Adele Lopez comments on Adele Lopez’s Shortform

Adele Lopez 8 Aug 2020 19:49 UTC
LW: 1 AF: 1
AF
It seems that privacy potentially could “tame” a not-quite-corrigible AI. With a full model, the AGI might receive a request, deduce that activating a certain set of neurons strongly would be the most robust way to make you feel the request was fulfilled, and then design an electrode set-up to accomplish that. Whereas the same AI with a weak model wouldn’t be able to think of anything like that, and might resort to fulfilling the request in a more “normal” way. This doesn’t seem that great, but it does seem to me like this is actually part of what makes humans relatively corrigible.
- Pattern 9 Aug 2020 14:08 UTC
  5 points
  Parent
  Part of it seems like a matter of alignment. It seems like there’s a difference between
  - Someone getting someone else to do something they wouldn’t normally do, especially under false pretenses (or as part of a deal and not keeping up the other side)
  and
  - Someone choosing to go to an oracle AI (or doctor) and saying “How do I beat this addiction that’s ruining my life*?”

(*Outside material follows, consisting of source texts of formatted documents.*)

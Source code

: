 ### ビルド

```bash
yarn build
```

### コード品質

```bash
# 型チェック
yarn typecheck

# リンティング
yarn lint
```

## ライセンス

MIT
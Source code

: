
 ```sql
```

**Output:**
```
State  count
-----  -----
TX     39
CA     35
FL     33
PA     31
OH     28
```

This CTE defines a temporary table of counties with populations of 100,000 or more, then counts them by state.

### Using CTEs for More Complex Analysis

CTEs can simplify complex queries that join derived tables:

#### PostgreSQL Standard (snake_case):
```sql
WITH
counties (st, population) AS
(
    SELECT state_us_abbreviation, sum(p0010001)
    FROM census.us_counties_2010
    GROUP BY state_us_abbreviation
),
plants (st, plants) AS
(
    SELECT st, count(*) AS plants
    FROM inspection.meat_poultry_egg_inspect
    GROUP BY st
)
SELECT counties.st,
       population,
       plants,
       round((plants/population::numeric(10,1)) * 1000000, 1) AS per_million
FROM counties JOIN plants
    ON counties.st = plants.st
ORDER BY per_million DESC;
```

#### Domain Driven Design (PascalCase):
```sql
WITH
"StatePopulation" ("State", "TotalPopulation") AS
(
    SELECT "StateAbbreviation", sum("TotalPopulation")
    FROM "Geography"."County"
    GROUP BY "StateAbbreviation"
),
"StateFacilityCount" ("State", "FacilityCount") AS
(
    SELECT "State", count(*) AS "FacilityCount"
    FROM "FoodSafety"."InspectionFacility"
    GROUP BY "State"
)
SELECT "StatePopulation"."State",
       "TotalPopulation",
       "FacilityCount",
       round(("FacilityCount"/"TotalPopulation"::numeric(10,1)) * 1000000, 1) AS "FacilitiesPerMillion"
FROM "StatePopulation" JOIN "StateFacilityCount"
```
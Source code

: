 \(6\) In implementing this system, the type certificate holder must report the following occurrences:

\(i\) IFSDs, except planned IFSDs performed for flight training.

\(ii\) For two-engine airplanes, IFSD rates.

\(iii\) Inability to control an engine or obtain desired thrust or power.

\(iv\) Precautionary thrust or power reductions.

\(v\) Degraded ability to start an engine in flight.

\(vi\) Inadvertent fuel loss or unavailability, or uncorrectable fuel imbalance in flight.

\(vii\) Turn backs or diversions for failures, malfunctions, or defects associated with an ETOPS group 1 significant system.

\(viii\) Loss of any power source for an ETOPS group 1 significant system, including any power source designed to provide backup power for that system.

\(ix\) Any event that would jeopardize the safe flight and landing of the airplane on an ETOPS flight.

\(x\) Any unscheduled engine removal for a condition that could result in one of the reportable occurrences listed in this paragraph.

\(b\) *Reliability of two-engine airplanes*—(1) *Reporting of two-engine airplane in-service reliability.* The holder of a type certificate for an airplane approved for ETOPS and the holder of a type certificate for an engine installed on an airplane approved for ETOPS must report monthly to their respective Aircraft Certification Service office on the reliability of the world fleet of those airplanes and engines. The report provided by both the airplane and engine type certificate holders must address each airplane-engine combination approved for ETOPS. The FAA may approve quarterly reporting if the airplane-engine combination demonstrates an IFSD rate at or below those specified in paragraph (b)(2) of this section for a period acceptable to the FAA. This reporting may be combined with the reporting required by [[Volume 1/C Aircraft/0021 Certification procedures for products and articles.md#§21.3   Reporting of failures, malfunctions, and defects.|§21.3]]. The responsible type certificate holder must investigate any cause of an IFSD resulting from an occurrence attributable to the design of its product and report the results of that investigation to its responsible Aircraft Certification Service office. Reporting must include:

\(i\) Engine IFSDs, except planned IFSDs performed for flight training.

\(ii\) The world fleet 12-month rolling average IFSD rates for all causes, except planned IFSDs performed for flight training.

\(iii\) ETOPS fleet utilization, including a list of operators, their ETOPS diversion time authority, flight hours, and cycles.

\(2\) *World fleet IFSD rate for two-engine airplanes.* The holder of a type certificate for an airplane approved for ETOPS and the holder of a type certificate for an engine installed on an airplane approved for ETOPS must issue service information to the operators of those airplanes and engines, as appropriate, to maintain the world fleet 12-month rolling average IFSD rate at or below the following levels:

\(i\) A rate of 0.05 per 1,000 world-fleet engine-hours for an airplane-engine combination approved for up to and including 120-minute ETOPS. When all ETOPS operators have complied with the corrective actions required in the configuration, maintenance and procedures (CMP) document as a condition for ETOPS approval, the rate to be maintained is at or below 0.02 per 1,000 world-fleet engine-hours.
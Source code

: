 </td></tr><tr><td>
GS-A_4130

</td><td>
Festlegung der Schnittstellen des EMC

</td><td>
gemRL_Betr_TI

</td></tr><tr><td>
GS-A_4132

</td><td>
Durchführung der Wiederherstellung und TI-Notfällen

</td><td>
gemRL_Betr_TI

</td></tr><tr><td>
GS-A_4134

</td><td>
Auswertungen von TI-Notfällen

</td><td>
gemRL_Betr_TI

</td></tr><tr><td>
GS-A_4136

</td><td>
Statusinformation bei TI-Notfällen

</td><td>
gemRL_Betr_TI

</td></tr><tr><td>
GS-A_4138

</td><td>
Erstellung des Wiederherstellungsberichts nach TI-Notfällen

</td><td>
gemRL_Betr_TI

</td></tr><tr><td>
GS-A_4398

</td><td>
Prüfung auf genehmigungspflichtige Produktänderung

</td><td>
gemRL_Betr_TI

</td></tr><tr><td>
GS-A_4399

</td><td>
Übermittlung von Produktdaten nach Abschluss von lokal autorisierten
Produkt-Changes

  *There’s some scary stories about what people are willing to do to try to solve that problem, including brain surgery.
  - Viliam 15 Aug 2020 17:14 UTC
    3 points
    Parent
    Yeah, I also see “manipulation” in the bad sense of the word as “making me do X without me knowing that I am pushed towards X”. (Or, in more coercive situations, with me knowing, disagreeing with the goal, but being unable to do anything about it.)
    Teaching people, coaching them, curing their addictions, etc., as long as this is explicitly what they wanted (without any hidden extras), it is a “manipulation” in the technical sense of the word, but it is not evil.